In the context of drone delivery, ensuring precise and obstacle-free navigation remains a critical challenge. Cameras, though effective in specific scenarios, encounter drawbacks such as reduced visibility during bad weather or in low-light conditions. Unlike stereo cameras, monocular cameras face challenges when it comes to accurately perceiving complex 3D environments. Additionally, the challenge lies in classifying all potential obstacles within the environment—ranging from trees and power lines to streetlight poles and other drones. The finite dataset upon which obstacle detection operates cannot encompass every object present. However, 3D data circumvents the need to recognize individual objects, focusing instead on their positions and velocities relative to the drone. This information empowers an unsupervised optimization of the obstacle avoidance system, enhancing operational efficiency.

Abstract

This project dives into practical point cloud analysis using the KITTI dataset. We first use Open3D for visualization and employ Voxel Grid for downsampling. We then apply the RANSAC algorithm to segment obstacles from the road surface, enhancing scene understanding. Utilizing DBSCAN clustering, we cluster similar obstacles for more accurate spatial insight. To enable tracking, 3D bounding boxes are created around each obstacle. Finally, we employ surface reconstruction on a custom point cloud generated by an iPhone's LiDAR. The objective of this project was to demonstrate the application of Machine Learning algorithms for processing point cloud data in 3D space.

Plan of Action

  1. Understanding LiDARs
  2. Point Cloud Processing
  3. Downsampling with Voxel Grid
  4. Segmentation with RANSAC
  5. Clustering with DBSCAN
  6. 3D Bounding Box with PCA
  7. Surface Reconstruction

1. Understanding LiDARs

1.1 What is a LiDAR?

LiDAR stands for Light Detection And Ranging. It is a active remote sensing technology that uses laser pulses to measure distances and create precise 3D representations of objects and environments. Note that an active system generates its own energy, in this case, light, to measure objects or features on the ground. By emitting laser beams and measuring their reflections, LiDAR captures detailed spatial data, making it valuable in various fields like mapping, environmental monitoring, forestry, and autonomous vehicle.

1.2 How LiDAR works?

LiDAR technology operates by emitting short laser pulses toward the target area. These pulses hit surrounding objects and return to the LiDAR sensor. By calculating the time it takes for the pulses to return (time of flight), the system determines the distance to each object with high accuracy. Additionally, LiDAR can measure the intensity of the returned laser light, providing information about the objects' reflectivity or composition.

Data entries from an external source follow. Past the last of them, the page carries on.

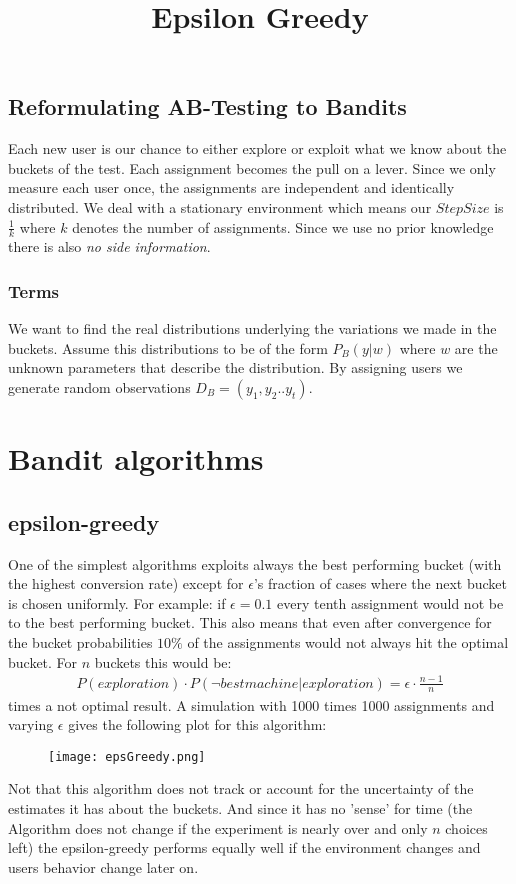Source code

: \documentclass[main.tex]{subfiles}
\begin{document}
\subsection{Reformulating AB-Testing to Bandits}
Each new user is our chance to either explore or exploit what we know about the buckets of the test. Each assignment becomes the pull on a lever. Since we only measure each user once, the assignments are independent and identically distributed. We deal with a stationary environment which means our $StepSize$ is $\frac{1}{k}$ where $k$ denotes the number of assignments. Since we use no prior knowledge there is also \emph{no side information}. 
\subsubsection{Terms}
We want to find the real distributions underlying the variations we made in the buckets. Assume this distributions to be of the form $P_B(y|w)$ where $w$ are the unknown parameters that describe the distribution. By assigning users we generate random observations $D_B=(y_1,y_2..y_t)$.

\section{Bandit algorithms}
\subsection{epsilon-greedy}
One of the simplest algorithms exploits always the best performing bucket (with the highest conversion rate) except for $\epsilon $'s fraction of cases where the next bucket is chosen uniformly. For example: if $\epsilon = 0.1$ every tenth assignment would not be to the best performing bucket. This also means that even after convergence for the bucket probabilities $10\%$ of the assignments would not always hit the optimal bucket. For $n$ buckets this would be:
\begin{align*}
P(exploration) \cdot P(\neg best machine | exploration) = \epsilon \cdot \frac{n-1}{n}
\end{align*}
times a not optimal result. A simulation with 1000 times 1000 assignments and varying $\epsilon$ gives the following plot for this algorithm:
\begin{figure}[ht]
\texttt{[image: epsGreedy.png]}
\centering
\title{Epsilon Greedy}
\end{figure}
Not that this algorithm does not track or account for the uncertainty of the estimates it has about the buckets. And since it has no 'sense' for time (the Algorithm does not change if the experiment is nearly over and only $n$ choices left) the epsilon-greedy performs equally well if the environment changes and users behavior change later on.
\end{document}
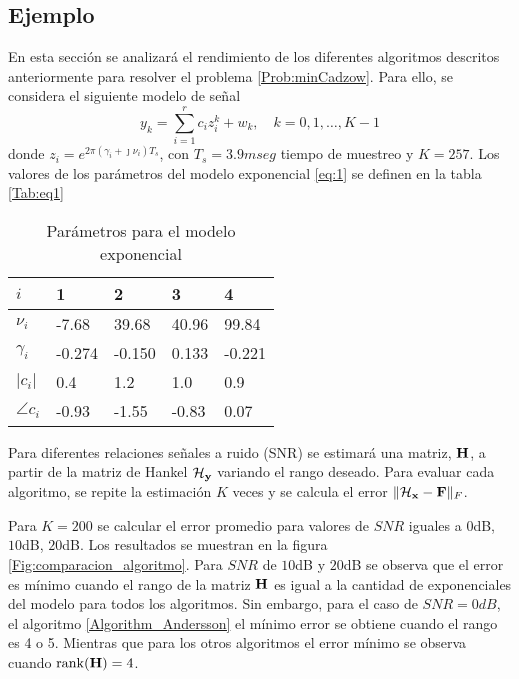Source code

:	\subsection{Ejemplo}
		En esta sección se analizará el rendimiento de los diferentes algoritmos descritos anteriormente para resolver el problema \eqref{Prob:minCadzow}. Para ello, se considera el siguiente modelo  de señal
		\begin{equation}
			y_k = \sum_{i=1}^{r}c_iz_i^k + w_k, \quad k = 0,1,\ldots, K-1
			\label{eq:1}
		\end{equation}
		donde $z_i = e^{2\pi(\gamma_i+\jmath\nu_i)T_s}$, con $T_s = 3.9mseg$ tiempo de muestreo y $K = 257$. Los valores de los parámetros del modelo exponencial \eqref{eq:1} se definen en la tabla \eqref{Tab:eq1}
	\begin{table}[t]
		\centering
		\begin{tabular}{lllll}
			$i$          & 1      & 2      & 3     & 4      \\ \hline 
			$\nu_i$      & -7.68  & 39.68  & 40.96 & 99.84  \\ 
			$\gamma_i$   & -0.274 & -0.150 & 0.133 & -0.221 \\ 
			$|c_i|$      & 0.4    & 1.2    & 1.0   & 0.9    \\ 
			$\angle c_i$ & -0.93  & -1.55  & -0.83 & 0.07   \\ 
			\hline
		\end{tabular}
	\caption{Parámetros para el modelo exponencial}
	\label{Tab:eq1}
	\end{table}

	Para diferentes relaciones señales a ruido (SNR) se estimará una matriz, $\mathbf{H}$, a partir de la matriz de Hankel $\mathcal{H}_{\mathbf{y}}$ variando el rango deseado. Para evaluar cada algoritmo, se repite la estimación $K$ veces y se calcula el error $\|\mathcal{H}_{\mathbf{x}}-\mathbf{F}\|_F$. 
	
	Para $K=200$ se calcular el error promedio para valores de $SNR$ iguales a $0$dB, $10$dB, $20$dB. Los resultados se muestran en la figura \ref{Fig:comparacion_algoritmo}. Para $SNR$ de $10$dB y $20$dB se observa que el error es mínimo cuando el rango de la matriz $\mathbf{H}$ es igual a la cantidad de exponenciales del modelo para todos los algoritmos. Sin embargo, para el caso de $SNR=0dB$,  el algoritmo \eqref{Algorithm_Andersson} el mínimo error se obtiene cuando el rango es 4 o 5. Mientras que para los otros algoritmos el error mínimo se observa cuando $\mathrm{rank}(\mathbf{H})=4$.



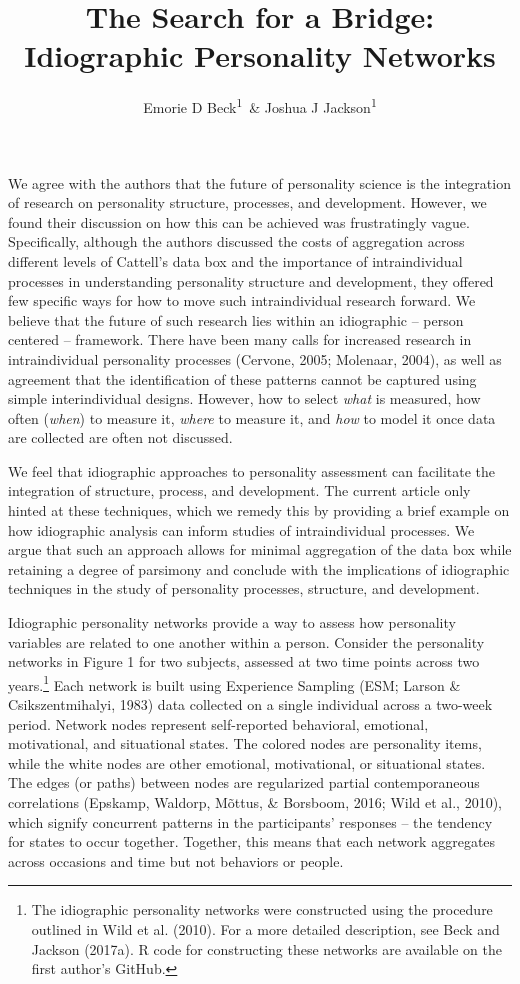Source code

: \documentclass[english,floatsintext,man]{apa6}
\title{The Search for a Bridge: Idiographic Personality Networks}
\author{Emorie D Beck\textsuperscript{1}~\& Joshua J Jackson\textsuperscript{1}}
\affiliation{
    \vspace{0.5cm}
          \textsuperscript{1} Washington University in St.~Louis  }
\newcounter{author}
\theoremstyle{definition}
\theoremstyle{definition}
\theoremstyle{remark}
\begin{document}
\maketitle

\setcounter{secnumdepth}{0}



We agree with the authors that the future of personality science is the
integration of research on personality structure, processes, and
development. However, we found their discussion on how this can be
achieved was frustratingly vague. Specifically, although the authors
discussed the costs of aggregation across different levels of Cattell's
data box and the importance of intraindividual processes in
understanding personality structure and development, they offered few
specific ways for how to move such intraindividual research forward. We
believe that the future of such research lies within an idiographic --
person centered -- framework. There have been many calls for increased
research in intraindividual personality processes (Cervone, 2005;
Molenaar, 2004), as well as agreement that the identification of these
patterns cannot be captured using simple interindividual designs.
However, how to select \emph{what} is measured, how often (\emph{when})
to measure it, \emph{where} to measure it, and \emph{how} to model it
once data are collected are often not discussed.

We feel that idiographic approaches to personality assessment can
facilitate the integration of structure, process, and development. The
current article only hinted at these techniques, which we remedy this by
providing a brief example on how idiographic analysis can inform studies
of intraindividual processes. We argue that such an approach allows for
minimal aggregation of the data box while retaining a degree of
parsimony and conclude with the implications of idiographic techniques
in the study of personality processes, structure, and development.

Idiographic personality networks provide a way to assess how personality
variables are related to one another within a person. Consider the
personality networks in Figure 1 for two subjects, assessed at two time
points across two years.\footnote{The idiographic personality networks
  were constructed using the procedure outlined in Wild et al. (2010).
  For a more detailed description, see Beck and Jackson (2017a). R code
  for constructing these networks are available on the first author's
  GitHub.} Each network is built using Experience Sampling (ESM; Larson
\& Csikszentmihalyi, 1983) data collected on a single individual across
a two-week period. Network nodes represent self-reported behavioral,
emotional, motivational, and situational states. The colored nodes are
personality items, while the white nodes are other emotional,
motivational, or situational states. The edges (or paths) between nodes
are regularized partial contemporaneous correlations (Epskamp, Waldorp,
Mõttus, \& Borsboom, 2016; Wild et al., 2010), which signify concurrent
patterns in the participants' responses -- the tendency for states to
occur together. Together, this means that each network aggregates across
occasions and time but not behaviors or people.
\end{document}
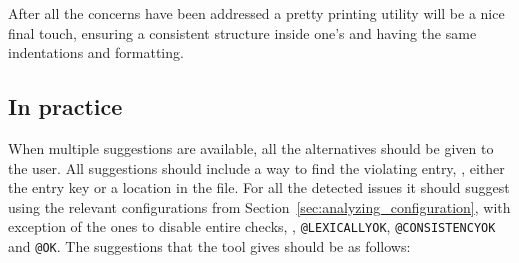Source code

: After all the concerns have been addressed a pretty printing utility
will be a nice final touch, ensuring a consistent structure inside one's
 and having the same indentations and formatting.

\subsection{In practice}
\label{sec:organizing_practice}

When multiple suggestions are available, all the alternatives should
be given to the user.  All suggestions should include a way to find
the violating entry, \ie, either the entry key or a location in the
file.  For all the detected issues it should suggest using the
relevant configurations from
Section~\ref{sec:analyzing_configuration}, with exception of the ones
to disable entire checks, \ie, \texttt{@LEXICALLYOK},
\texttt{@CONSISTENCYOK} and \texttt{@OK}.  The suggestions that the
tool gives should be as follows:

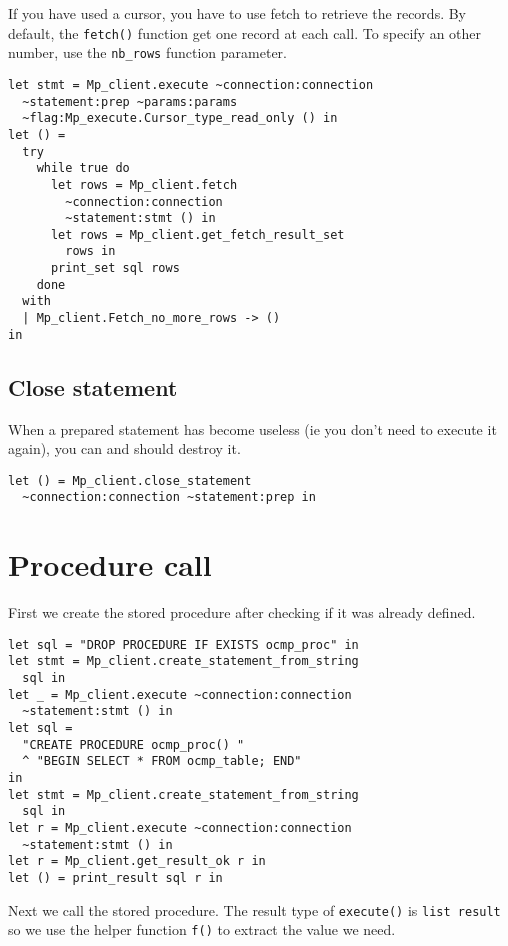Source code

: \documentclass[a4paper, english, 11pt]{article}
\begin{document}
If you have used a cursor, you have to use fetch to retrieve the records. By default, the \texttt{fetch()} function get one record at each call. To specify an other number, use the \texttt{nb\_rows} function parameter.

\begin{verbatim}
let stmt = Mp_client.execute ~connection:connection 
  ~statement:prep ~params:params 
  ~flag:Mp_execute.Cursor_type_read_only () in
let () = 
  try
    while true do
      let rows = Mp_client.fetch
        ~connection:connection 
        ~statement:stmt () in
      let rows = Mp_client.get_fetch_result_set
        rows in
      print_set sql rows
    done
  with
  | Mp_client.Fetch_no_more_rows -> ()
in
\end{verbatim}

\subsection{Close statement}

When a prepared statement has become useless (ie you don't need to execute it again), you can and should destroy it.

\begin{verbatim}
let () = Mp_client.close_statement 
  ~connection:connection ~statement:prep in
\end{verbatim}

\section{Procedure call}

First we create the stored procedure after checking if it was already defined.

\begin{verbatim}
let sql = "DROP PROCEDURE IF EXISTS ocmp_proc" in
let stmt = Mp_client.create_statement_from_string 
  sql in
let _ = Mp_client.execute ~connection:connection 
  ~statement:stmt () in 
let sql = 
  "CREATE PROCEDURE ocmp_proc() "
  ^ "BEGIN SELECT * FROM ocmp_table; END"
in
let stmt = Mp_client.create_statement_from_string 
  sql in
let r = Mp_client.execute ~connection:connection 
  ~statement:stmt () in 
let r = Mp_client.get_result_ok r in
let () = print_result sql r in
\end{verbatim}

Next we call the stored procedure. The result type of \texttt{execute()} is \texttt{list result} so we use the helper function \texttt{f()} to extract the value we need.
\end{document}
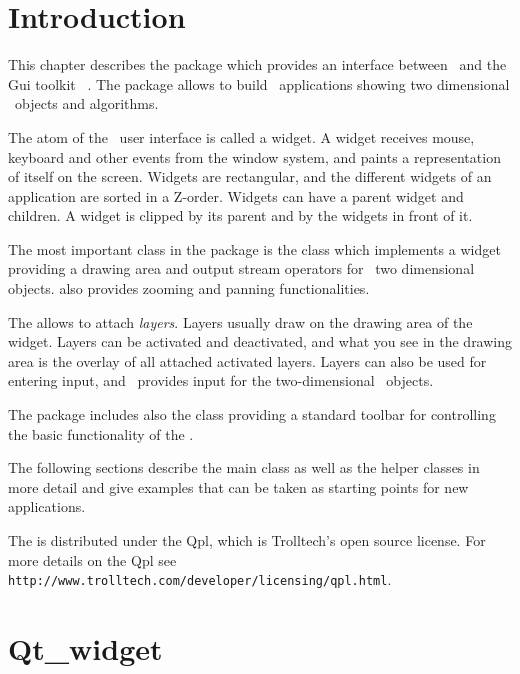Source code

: \section{Introduction}

This chapter describes the  package which provides
an interface between \cgal\  and the  {\sc Gui} toolkit \qt\ .
The  package allows to build \qt\ 
applications  showing two dimensional \cgal\ objects 
and algorithms.


The atom of the \qt\ user interface is called a widget.
A widget receives mouse, keyboard and other 
events from the window system, and paints a representation of itself on the 
screen. Widgets are rectangular, and the different widgets
of an application  are sorted in a Z-order. Widgets
can have a parent widget and  children.
A widget is clipped by its parent and by the widgets in front of it. 


The most important class in the package
is the class  which implements a widget
providing 
a drawing area and output stream operators for \cgal\ 
two dimensional objects.   also provides
zooming and panning functionalities.

The \ccStyle{Qt_widget} allows to attach {\em layers}. Layers usually
draw on the drawing area of the widget. Layers can be activated and
deactivated, and what you see in the drawing area is the overlay of
all attached activated layers. Layers can also be used for entering
input, and \cgal\ provides input \ccc{layers} for the two-dimensional
\cgal\ objects.

The package includes also the class 
 providing a  standard toolbar for controlling the basic functionality
of the \ccStyle{Qt_widget}.

The following sections describe the main class as well as the helper classes
in more detail and give examples that can be taken as starting points for
new applications.


 The  is distributed under
the {\sc Qpl}, which is Trolltech's open source license. For more details
on the {\sc Qpl} see \verb+http://www.trolltech.com/developer/licensing/qpl.html+.

\section{Qt\_widget}
\label{Qt_widget}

Distance = (Speed of light x time of flight) / 2

Note that we divide by 2 in the equation because we only want the distance from the object to the lidar.

  • Waveform: Distribution of energy that returns to the sensor
  • Intensity: Amount of energy that returned to the sensor
  • Peaks: Areas where more photons or more light energy returns to the sensor

1.3 Types of LiDAR

1.3.1 Scanning

1. Mechanical LiDAR: Employ moving parts, typically rotating mirrors or oscillating prisms, to steer the laser beam and scan the surroundings, achieving a 360-degree field of view.

2. Solid-State LiDAR: Use semiconductor components to generate and manipulate laser beams, eliminating the need for moving parts. This design enhances reliability and reduces size and weight.

- MEMs: Micro-Electro-Mechanical Systems (MEMS) LiDAR leverages tiny, microfabricated mirrors to direct laser beams. MEMS LiDARs offer high-speed scanning capabilities and compact form factors.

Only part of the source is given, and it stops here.